Almost as if reeling from the shock of Hollywood acceptance, the inescapable title track is like a crusade to create the ultimate rock song, and succeeds. The slick and fiery temperament quite literally flows through her veins, and should have been her biggest hit of all time. It's also over before you know it, making it marvellously addictive. It sums up someone's if not her own arrival, success and tragedy in Tinseltown, but it's far too glamorous and ferociously sardonic to be morbid. She had always been out there, now she was up there.

 But Britney, I'm a little bit older than you. The dizzy delirium of the spangly Awful is deliciously sugar-coated. I do enjoy the subject matter of terminally tedious teenagers of whom she couldn't be more insanely jealous of and marvel at endlessly if she tried, like Stevie Nicks meets Queen Grimhilde. The sweet texture's still carry a powerful sting, and if it's all a bit cute, Love still sounds like a thistle is stuck in her throat. The shiny pristine surfaces do not make us lose out on Love's rotten-to-the-core core. Sweet cherry - it ripens with every listen, each section bursting out yet more juice.

 The hazy guitar bruises of Hit So Hard may be in debt to He Hit Me & It Felt Like A Kiss, but the haunting Gothic wordless middle-8 is luxurious and unnerving. Love's strange exhilaration always feeds off morbid dissections of this nature anyhow.

 In contrast to the dizzy peaks of CS and Awful, the cinematic Malibu is a song of soft regret, Baywatch fantasies and isolation. The more obsessive lyrics elsewhere dissipate into raw deflation, miserable radiance and almost unbearable pathos. Plaintive ecstasy - it all dissolves into perfection. Pacific Coast Highway was the return ticket.

 The California surf-pop sheen can only continue for so long. Not quite diving back into grunge, Reasons To Be Beautiful injects from a different needle and cleverly blurs the lines between singing of love and/or herself. Her tremendous chaos as coherence rock babble, guttural delivery and a rash of guitar blemishes every bit as aggravated as one could ask from her.

Dying. Whilst not quite a (cabbage) patch on Doll Parts, the two really shouldn't be compared. Building up until emotionally it feels like unlocking a damn for water to tumble out from.

Use Once & Destroy. The 'worst' song on here. It certainly creates a bit of a stench. The title comes from an old t-shirt Love designed herself back in the early days of the band. You can't go back now and you have to see this track through - it has stubbornly become essential. It's not as if I'd swap it for the fabulously shit Be A Man (So Impotent 12" edit) or anything.

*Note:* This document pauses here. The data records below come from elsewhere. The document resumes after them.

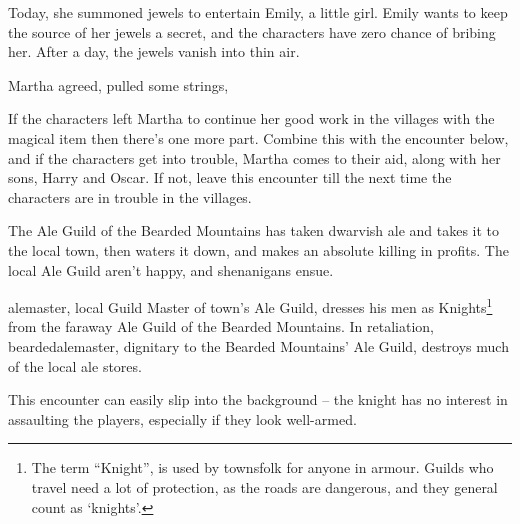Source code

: \begin{multicols}{2}
Today, she summoned jewels to entertain Emily, a little girl.
Emily wants to keep the source of her jewels a secret, and the characters have zero chance of bribing her.
After a day, the jewels vanish into thin air.

Martha agreed, pulled some strings, 




If the characters left Martha to continue her good work in the villages with the magical item then there's one more part.
Combine this with the encounter below, and if the characters get into trouble, Martha comes to their aid, along with her sons, Harry and Oscar.
If not, leave this encounter till the next time the characters are in trouble in the villages.


\humansoldier

\stopcontents[sq]


\startcontents[sq]

\sqminitoc

The Ale Guild of the Bearded Mountains has taken dwarvish ale and takes it to the local town, then waters it down, and makes an absolute killing in profits.
The local Ale Guild aren't happy, and shenanigans ensue.

\Gls{alemaster}, local Guild Master of town's Ale Guild, dresses his men as Knights\footnote{The term ``Knight'', is used by townsfolk for anyone in armour.
Guilds who travel need a lot of protection, as the roads are dangerous, and they general count as `knights'.} from the faraway Ale Guild of the Bearded Mountains.
In retaliation, \gls{beardedalemaster}, dignitary to the Bearded Mountains' Ale Guild, destroys much of the local ale stores.


This encounter can easily slip into the background -- the knight has no interest in assaulting the players, especially if they look well-armed.

\begin{boxtext}


\end{boxtext}
\end{multicols}
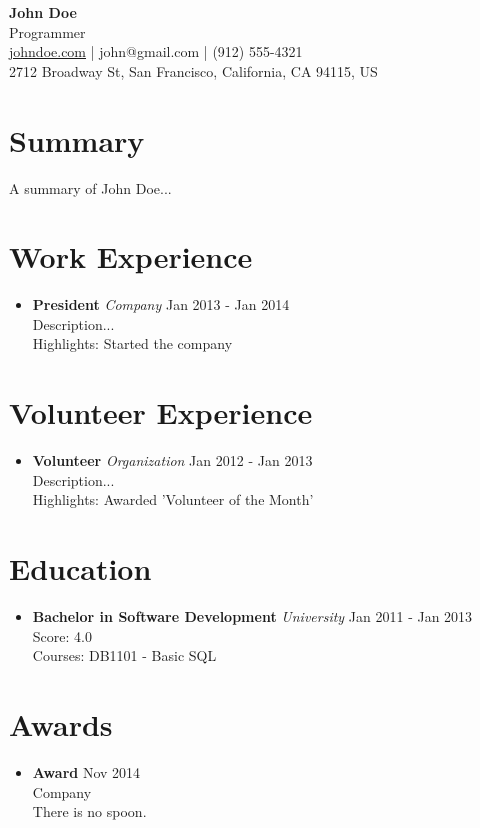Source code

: \documentclass{article}
\newcommand{\entry}[2]{
    \textbf{#1} \hfill \textit{#2}
}
\begin{document}
\begin{flushleft}
    \textbf{\LARGE John Doe} \\
    Programmer \\
    \href{https://johndoe.com}{johndoe.com} | john@gmail.com | (912) 555-4321 \\
    2712 Broadway St, San Francisco, California, CA 94115, US
\end{flushleft}

\section*{Summary}
A summary of John Doe...

\section*{Work Experience}
\begin{itemize}[leftmargin=*]
    \item \entry{President}{Company} \hfill Jan 2013 - Jan 2014 \\
    Description... \\
    Highlights: Started the company
\end{itemize}

\section*{Volunteer Experience}
\begin{itemize}[leftmargin=*]
    \item \entry{Volunteer}{Organization} \hfill Jan 2012 - Jan 2013 \\
    Description... \\
    Highlights: Awarded 'Volunteer of the Month'
\end{itemize}

\section*{Education}
\begin{itemize}[leftmargin=*]
    \item \entry{Bachelor in Software Development}{University} \hfill Jan 2011 - Jan 2013 \\
    Score: 4.0 \\
    Courses: DB1101 - Basic SQL
\end{itemize}

\section*{Awards}
\begin{itemize}[leftmargin=*]
    \item \textbf{Award} \hfill Nov 2014 \\
    Company \\
    There is no spoon.
\end{itemize}
\end{document}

Northern Star. For me, this was the iconic performance of Glastonbury '99. Love's panto villain act on stage, before exposing herself with such a brutal vocal was unforgettable. 

 The sublime unreason of Boys On The Radio strums and gristles across the highway-headed horizon as it unwinds into "endless Summer nights". The lyrics are so picturesque that the song positively describes itself. Music being performed, imagined, remembered, inhabited and most of all felt. The middle-8 is to die for, which aren't words I use lightly regarding Ms. Love. When the camp-fire cackling chorus crashes back in like waves, and it all just submerges gorgeously, the California coastline and sense of escapism couldn't be any more alive. 

 The sparkly Heaven Tonight, with its chugging guitar shimmers and fluttery sense of adoration for Frances, awakens a pop thirst she had always threatened to unleash before. Uh hu, uh hu.

 The only song to sound a tad dated, Playing Your Song is also the only song to flare up into the full-pelt scorn and snarling vitriol of old, only with some "are you listening Madge?" Eastern stylings). A blistering exercise in loathing, restlessness, grandeur and narcissistic tyranny. Courtney is at her freefall most. This was a teenage angst classic for me.

Petals. My goodness the strings. Such lavish attention to detail is too meticulous to ignore. Not surprisingly, it's the same guy who Madonna used on Frozen who did them. 

 Does any other rock star enchant, arouse, intrigue, disturb, disgust and perplex as much as Courtney Love? NME said it best, she would never make another record as good as this ever again. No one else will either (well, if we're talking rock here).

1 comment:

dishy said...

LOVE this album - love love love it! Thanks for reminding me how great it was! DAMN! Will have to play this weekend! THANKS DIVA!